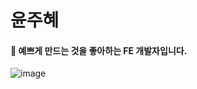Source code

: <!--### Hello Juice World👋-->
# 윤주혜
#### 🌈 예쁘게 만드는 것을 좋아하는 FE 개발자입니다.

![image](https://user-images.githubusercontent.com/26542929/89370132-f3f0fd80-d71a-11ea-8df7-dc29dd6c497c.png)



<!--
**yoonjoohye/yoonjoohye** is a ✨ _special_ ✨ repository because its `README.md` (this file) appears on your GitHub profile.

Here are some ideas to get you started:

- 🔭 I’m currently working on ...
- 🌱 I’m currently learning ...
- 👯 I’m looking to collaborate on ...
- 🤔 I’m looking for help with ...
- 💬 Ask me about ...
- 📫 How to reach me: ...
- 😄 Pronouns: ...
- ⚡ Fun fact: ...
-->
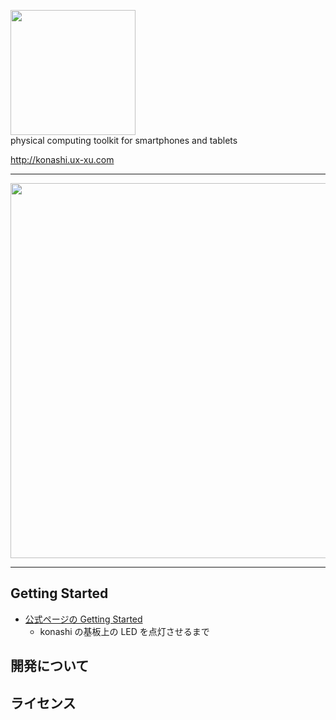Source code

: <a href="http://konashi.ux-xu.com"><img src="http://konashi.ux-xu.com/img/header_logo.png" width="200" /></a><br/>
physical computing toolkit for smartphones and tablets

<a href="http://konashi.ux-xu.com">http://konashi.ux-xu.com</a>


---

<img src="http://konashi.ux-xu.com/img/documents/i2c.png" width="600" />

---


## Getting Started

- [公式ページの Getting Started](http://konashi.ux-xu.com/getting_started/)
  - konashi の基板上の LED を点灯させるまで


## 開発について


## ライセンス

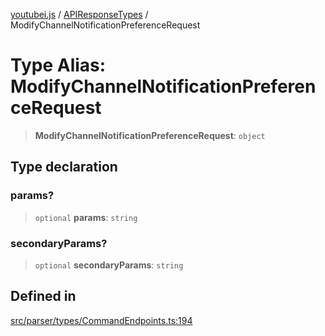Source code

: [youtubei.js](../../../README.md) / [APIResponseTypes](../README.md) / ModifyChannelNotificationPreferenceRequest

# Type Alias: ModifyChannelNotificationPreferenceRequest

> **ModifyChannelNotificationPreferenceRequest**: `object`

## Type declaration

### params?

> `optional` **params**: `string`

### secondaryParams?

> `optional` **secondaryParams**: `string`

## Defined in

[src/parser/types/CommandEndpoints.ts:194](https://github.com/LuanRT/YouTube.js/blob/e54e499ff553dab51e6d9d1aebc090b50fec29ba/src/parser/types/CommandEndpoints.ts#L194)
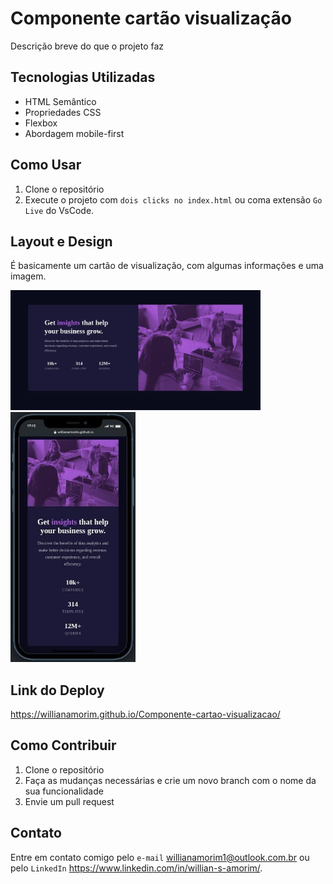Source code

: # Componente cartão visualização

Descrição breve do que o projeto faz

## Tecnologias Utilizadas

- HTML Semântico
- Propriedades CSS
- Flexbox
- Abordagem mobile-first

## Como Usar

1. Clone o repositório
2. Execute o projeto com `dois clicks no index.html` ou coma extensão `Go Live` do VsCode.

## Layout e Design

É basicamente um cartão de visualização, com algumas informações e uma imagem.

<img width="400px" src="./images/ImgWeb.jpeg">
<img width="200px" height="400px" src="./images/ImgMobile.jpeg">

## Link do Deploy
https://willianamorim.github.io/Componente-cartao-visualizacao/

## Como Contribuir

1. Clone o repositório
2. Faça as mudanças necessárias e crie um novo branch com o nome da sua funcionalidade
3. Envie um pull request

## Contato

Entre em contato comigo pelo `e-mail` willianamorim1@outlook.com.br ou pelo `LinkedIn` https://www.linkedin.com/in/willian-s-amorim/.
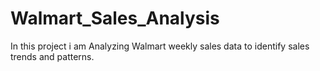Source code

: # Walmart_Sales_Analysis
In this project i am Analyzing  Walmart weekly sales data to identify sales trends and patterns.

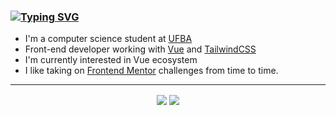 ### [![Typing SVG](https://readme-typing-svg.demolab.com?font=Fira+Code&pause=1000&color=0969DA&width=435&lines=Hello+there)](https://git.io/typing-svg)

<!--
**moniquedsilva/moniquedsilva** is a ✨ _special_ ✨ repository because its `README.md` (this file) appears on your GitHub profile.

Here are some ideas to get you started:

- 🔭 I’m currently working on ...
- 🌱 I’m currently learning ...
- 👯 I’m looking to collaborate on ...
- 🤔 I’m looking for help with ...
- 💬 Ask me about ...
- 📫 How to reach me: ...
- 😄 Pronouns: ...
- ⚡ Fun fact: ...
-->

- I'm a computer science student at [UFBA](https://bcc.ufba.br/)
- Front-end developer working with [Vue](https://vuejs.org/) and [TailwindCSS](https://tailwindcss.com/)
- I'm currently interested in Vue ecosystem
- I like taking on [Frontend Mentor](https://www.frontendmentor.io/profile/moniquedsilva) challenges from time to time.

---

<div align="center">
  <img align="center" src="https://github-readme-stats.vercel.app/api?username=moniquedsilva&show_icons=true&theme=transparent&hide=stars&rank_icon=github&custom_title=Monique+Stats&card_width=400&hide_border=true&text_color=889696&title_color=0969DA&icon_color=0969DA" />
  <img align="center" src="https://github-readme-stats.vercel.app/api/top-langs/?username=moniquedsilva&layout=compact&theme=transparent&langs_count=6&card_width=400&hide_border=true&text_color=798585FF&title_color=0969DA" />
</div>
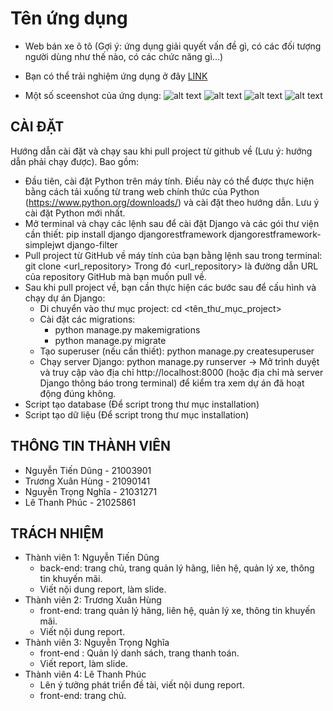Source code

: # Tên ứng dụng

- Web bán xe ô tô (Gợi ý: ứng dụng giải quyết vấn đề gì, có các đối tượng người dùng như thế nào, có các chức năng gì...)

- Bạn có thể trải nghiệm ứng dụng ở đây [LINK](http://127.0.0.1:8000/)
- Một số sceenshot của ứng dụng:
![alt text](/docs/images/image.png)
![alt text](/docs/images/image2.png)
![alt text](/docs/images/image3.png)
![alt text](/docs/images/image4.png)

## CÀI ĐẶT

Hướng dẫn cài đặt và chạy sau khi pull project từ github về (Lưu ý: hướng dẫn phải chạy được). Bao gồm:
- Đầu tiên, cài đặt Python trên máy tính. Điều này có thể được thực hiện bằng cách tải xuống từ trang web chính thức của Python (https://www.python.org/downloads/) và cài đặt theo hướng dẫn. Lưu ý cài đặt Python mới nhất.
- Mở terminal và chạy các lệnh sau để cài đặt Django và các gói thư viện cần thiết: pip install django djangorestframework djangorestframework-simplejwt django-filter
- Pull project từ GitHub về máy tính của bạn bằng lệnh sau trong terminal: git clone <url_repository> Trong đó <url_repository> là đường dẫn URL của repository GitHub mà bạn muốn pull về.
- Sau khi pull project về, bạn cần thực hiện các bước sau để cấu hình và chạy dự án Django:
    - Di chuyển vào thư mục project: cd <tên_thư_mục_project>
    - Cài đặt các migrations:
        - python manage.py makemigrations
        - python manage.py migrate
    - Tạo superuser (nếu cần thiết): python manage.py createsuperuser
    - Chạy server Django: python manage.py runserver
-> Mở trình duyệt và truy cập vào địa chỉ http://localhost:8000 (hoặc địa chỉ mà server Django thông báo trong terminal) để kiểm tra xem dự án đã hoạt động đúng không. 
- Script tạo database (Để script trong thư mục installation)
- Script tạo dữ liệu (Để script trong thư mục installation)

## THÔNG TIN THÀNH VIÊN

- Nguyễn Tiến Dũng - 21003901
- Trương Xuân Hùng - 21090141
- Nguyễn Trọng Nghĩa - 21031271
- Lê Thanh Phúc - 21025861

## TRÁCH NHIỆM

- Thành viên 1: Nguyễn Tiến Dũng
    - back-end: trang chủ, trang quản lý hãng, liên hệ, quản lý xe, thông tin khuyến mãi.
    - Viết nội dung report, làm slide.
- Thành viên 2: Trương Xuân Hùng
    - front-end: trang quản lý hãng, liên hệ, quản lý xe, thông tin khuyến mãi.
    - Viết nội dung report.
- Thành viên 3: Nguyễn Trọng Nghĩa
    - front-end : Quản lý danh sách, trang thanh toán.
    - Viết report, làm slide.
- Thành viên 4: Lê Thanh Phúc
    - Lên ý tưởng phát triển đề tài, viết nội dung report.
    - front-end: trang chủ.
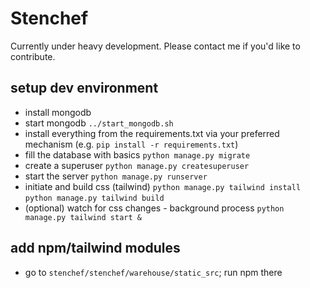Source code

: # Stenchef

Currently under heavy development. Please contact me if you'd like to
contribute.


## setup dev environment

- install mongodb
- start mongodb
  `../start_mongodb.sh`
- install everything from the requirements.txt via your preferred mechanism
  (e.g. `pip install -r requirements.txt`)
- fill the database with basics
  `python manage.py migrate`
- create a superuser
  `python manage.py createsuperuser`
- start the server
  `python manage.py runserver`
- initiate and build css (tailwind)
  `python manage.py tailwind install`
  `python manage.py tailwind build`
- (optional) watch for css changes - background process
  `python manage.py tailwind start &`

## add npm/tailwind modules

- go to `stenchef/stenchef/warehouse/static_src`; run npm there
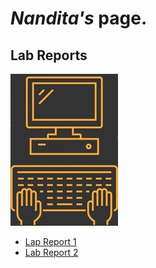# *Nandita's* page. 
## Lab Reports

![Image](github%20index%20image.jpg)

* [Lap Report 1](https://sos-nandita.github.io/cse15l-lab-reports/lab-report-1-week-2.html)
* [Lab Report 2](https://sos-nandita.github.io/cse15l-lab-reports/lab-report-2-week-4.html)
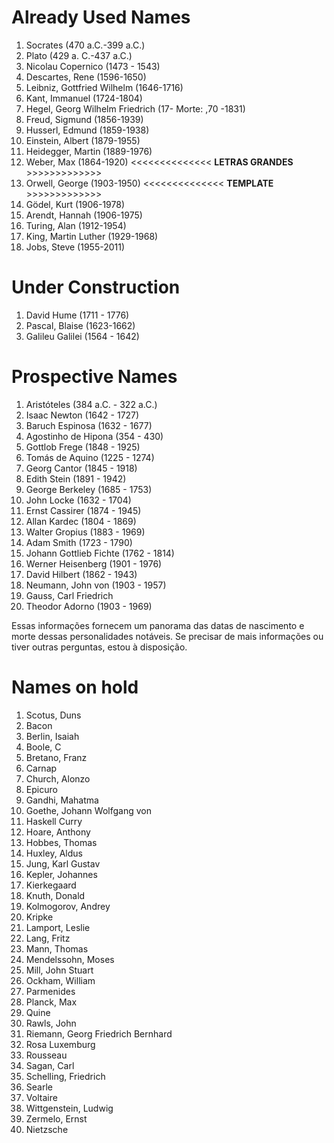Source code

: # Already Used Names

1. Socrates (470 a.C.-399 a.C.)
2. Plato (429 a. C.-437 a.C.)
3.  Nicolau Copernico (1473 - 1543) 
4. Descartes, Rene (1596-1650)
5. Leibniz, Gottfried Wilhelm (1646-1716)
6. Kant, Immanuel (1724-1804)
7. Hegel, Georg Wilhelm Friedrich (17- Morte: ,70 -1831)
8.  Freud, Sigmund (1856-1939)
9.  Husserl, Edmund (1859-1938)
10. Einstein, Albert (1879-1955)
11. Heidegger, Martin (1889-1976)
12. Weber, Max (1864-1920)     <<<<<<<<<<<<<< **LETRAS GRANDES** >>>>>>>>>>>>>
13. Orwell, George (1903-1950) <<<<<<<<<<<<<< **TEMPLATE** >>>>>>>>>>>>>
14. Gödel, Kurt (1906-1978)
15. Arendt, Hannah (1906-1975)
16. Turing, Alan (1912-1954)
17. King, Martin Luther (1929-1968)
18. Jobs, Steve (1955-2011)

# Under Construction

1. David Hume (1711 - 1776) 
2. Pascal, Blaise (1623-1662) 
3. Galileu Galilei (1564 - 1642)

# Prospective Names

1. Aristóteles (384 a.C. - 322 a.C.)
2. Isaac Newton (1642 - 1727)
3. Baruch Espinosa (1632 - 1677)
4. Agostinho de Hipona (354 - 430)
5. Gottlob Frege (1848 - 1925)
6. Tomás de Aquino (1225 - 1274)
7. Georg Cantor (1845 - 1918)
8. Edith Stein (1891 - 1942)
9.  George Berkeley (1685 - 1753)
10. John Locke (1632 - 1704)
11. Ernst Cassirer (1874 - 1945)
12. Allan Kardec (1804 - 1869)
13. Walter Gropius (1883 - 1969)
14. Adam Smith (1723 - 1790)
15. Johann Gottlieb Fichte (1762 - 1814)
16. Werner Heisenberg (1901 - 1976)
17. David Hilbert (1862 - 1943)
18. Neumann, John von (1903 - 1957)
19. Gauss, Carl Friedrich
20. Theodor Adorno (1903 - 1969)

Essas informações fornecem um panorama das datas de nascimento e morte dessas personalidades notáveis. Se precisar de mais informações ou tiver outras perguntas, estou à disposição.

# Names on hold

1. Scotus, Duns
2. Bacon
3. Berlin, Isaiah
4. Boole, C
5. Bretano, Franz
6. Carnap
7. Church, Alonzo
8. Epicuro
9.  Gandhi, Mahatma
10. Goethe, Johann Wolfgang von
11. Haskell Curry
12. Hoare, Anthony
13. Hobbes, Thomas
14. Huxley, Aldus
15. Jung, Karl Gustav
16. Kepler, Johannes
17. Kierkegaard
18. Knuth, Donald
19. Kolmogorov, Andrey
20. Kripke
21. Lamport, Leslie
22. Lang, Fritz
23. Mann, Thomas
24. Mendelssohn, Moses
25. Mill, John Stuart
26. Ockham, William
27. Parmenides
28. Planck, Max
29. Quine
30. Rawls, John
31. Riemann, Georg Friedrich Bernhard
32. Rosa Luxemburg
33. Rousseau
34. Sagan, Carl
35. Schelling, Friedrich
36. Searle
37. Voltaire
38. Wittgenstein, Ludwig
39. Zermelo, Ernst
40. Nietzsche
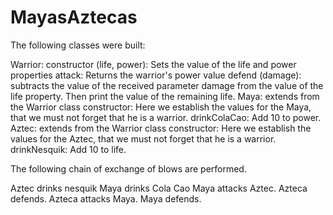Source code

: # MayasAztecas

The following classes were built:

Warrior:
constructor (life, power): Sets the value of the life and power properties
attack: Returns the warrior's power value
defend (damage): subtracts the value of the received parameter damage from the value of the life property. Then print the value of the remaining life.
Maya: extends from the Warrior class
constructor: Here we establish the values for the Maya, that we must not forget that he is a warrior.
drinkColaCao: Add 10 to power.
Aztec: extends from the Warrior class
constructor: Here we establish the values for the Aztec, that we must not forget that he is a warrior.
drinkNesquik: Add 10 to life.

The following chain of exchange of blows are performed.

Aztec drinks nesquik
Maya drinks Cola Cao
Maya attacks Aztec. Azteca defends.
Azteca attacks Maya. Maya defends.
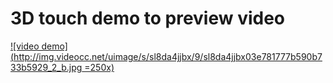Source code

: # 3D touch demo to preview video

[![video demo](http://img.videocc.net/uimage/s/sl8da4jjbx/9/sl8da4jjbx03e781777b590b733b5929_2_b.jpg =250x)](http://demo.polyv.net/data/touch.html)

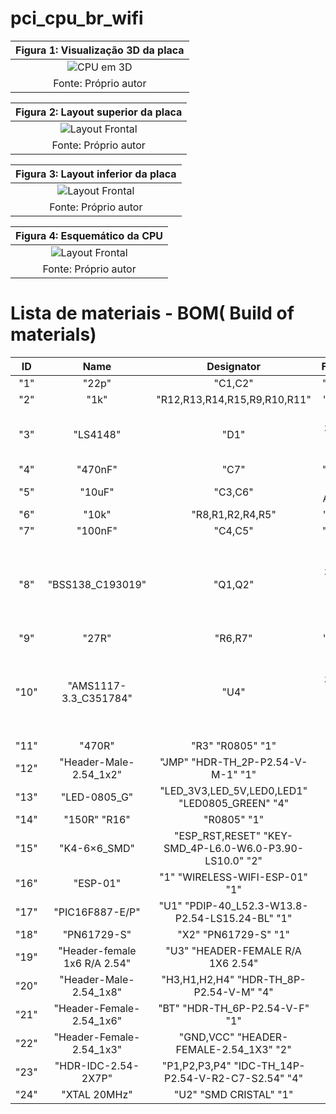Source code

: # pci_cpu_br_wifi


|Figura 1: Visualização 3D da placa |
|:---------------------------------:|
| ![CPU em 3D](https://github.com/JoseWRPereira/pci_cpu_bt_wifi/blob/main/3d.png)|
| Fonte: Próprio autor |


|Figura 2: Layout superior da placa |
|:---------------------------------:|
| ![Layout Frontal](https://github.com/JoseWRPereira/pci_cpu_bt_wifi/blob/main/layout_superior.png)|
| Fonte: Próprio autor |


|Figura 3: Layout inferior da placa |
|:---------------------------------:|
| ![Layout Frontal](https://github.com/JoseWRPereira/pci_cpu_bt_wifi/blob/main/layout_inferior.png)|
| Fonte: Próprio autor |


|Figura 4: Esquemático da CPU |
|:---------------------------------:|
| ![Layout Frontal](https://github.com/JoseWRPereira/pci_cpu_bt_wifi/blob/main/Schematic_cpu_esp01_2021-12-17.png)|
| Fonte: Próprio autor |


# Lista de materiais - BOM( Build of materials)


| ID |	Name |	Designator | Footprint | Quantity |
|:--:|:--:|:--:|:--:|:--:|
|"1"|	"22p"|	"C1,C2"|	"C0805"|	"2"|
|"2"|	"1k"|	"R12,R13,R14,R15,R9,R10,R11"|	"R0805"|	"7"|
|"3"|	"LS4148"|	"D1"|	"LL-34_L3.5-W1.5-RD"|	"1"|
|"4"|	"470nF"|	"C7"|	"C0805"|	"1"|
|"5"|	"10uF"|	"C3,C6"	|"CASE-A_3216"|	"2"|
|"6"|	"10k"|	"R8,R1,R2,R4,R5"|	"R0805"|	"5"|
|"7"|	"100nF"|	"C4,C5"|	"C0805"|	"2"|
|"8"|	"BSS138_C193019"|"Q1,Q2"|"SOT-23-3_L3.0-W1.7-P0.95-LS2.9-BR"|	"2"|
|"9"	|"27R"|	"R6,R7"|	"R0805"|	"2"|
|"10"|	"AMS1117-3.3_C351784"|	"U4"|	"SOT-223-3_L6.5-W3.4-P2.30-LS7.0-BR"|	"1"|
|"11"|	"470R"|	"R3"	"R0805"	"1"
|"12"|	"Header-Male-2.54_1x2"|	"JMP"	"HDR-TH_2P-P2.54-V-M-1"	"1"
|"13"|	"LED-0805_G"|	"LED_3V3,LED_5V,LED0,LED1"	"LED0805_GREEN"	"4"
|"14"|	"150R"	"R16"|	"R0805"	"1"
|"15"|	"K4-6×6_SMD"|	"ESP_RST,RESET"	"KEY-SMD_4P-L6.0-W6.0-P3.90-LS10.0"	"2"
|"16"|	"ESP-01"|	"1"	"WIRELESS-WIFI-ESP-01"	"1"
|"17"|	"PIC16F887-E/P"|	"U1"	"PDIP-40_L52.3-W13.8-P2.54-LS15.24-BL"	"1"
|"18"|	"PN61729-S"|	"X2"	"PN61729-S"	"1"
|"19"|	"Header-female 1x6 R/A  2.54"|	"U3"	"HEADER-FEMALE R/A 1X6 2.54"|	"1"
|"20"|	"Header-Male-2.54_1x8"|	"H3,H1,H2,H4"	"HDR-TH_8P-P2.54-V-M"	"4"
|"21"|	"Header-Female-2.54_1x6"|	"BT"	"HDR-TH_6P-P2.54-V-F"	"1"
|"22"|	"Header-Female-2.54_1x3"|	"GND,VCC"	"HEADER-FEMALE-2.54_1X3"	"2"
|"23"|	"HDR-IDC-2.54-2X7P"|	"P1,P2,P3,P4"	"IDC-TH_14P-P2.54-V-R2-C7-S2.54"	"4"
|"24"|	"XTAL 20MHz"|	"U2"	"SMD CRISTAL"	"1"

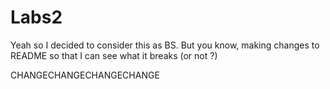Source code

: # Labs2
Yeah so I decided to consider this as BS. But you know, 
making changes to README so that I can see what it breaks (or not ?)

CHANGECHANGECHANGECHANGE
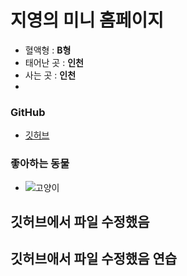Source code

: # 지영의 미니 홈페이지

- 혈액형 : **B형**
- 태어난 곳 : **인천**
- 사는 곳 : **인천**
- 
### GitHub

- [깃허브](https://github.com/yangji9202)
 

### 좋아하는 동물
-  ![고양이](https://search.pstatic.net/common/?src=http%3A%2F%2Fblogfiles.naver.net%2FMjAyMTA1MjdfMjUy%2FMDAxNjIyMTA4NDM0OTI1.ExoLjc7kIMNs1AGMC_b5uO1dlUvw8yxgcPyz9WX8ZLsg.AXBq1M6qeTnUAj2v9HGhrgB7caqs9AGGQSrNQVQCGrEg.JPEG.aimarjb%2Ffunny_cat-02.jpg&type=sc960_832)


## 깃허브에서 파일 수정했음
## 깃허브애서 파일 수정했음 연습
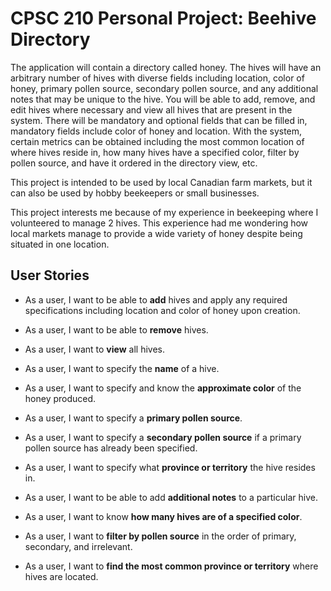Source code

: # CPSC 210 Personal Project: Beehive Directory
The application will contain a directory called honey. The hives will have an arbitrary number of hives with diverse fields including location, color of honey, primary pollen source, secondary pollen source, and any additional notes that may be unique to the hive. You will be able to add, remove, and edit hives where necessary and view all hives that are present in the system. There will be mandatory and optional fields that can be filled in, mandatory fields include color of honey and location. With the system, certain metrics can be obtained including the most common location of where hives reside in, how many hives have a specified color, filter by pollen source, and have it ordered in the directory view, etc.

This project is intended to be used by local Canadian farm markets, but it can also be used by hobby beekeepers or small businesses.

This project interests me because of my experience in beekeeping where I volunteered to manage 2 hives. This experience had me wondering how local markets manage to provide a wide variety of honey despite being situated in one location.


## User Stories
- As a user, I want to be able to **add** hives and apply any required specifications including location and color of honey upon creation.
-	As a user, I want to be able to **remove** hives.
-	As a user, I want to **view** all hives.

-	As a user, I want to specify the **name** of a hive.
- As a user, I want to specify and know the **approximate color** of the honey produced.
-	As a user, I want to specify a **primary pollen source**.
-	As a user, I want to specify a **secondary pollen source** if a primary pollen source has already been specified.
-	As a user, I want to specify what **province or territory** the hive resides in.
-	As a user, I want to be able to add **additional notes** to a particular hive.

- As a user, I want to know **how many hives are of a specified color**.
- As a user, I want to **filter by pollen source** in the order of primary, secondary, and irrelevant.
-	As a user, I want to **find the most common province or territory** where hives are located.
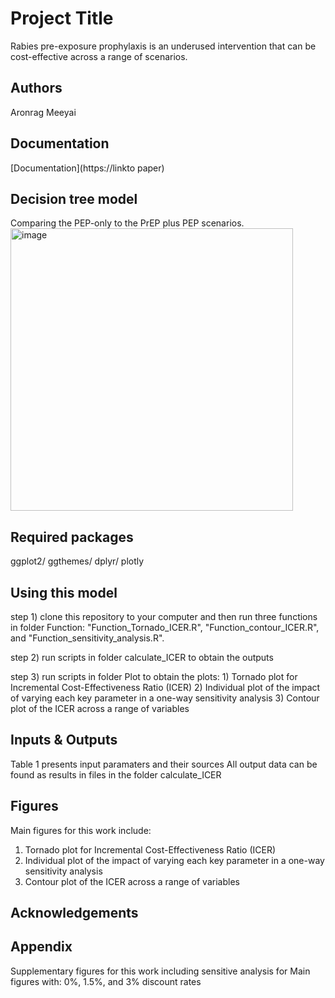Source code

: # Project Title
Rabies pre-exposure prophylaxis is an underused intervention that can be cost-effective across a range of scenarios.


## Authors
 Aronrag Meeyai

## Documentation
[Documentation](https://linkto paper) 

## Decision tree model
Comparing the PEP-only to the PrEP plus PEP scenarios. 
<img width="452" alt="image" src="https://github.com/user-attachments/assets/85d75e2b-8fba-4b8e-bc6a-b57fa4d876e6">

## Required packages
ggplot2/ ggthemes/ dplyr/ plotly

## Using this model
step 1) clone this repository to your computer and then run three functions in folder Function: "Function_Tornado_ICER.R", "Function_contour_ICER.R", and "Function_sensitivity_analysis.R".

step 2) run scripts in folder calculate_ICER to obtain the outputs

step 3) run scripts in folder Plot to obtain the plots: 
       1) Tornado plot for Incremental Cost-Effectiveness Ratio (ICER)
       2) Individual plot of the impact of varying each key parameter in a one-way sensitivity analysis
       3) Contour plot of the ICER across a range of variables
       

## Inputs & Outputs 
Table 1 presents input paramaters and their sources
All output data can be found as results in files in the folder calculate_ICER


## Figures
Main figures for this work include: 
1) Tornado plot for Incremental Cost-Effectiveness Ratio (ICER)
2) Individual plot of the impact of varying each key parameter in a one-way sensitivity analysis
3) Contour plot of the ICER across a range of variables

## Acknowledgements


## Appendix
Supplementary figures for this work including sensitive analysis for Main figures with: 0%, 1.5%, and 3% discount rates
※ ※ ※
» **ACTIVITY**: Using the records above, set down exactly the lines from the one with "- Script tạo dữ" through the one with "- front-end : Quản", inclusive, and nothing more.

» **WRITTEN ANSWER**:
- Script tạo dữ liệu (Để script trong thư mục installation)

## THÔNG TIN THÀNH VIÊN

- Nguyễn Tiến Dũng - 21003901
- Trương Xuân Hùng - 21090141
- Nguyễn Trọng Nghĩa - 21031271
- Lê Thanh Phúc - 21025861

## TRÁCH NHIỆM

- Thành viên 1: Nguyễn Tiến Dũng
    - back-end: trang chủ, trang quản lý hãng, liên hệ, quản lý xe, thông tin khuyến mãi.
    - Viết nội dung report, làm slide.
- Thành viên 2: Trương Xuân Hùng
    - front-end: trang quản lý hãng, liên hệ, quản lý xe, thông tin khuyến mãi.
    - Viết nội dung report.
- Thành viên 3: Nguyễn Trọng Nghĩa
    - front-end : Quản lý danh sách, trang thanh toán.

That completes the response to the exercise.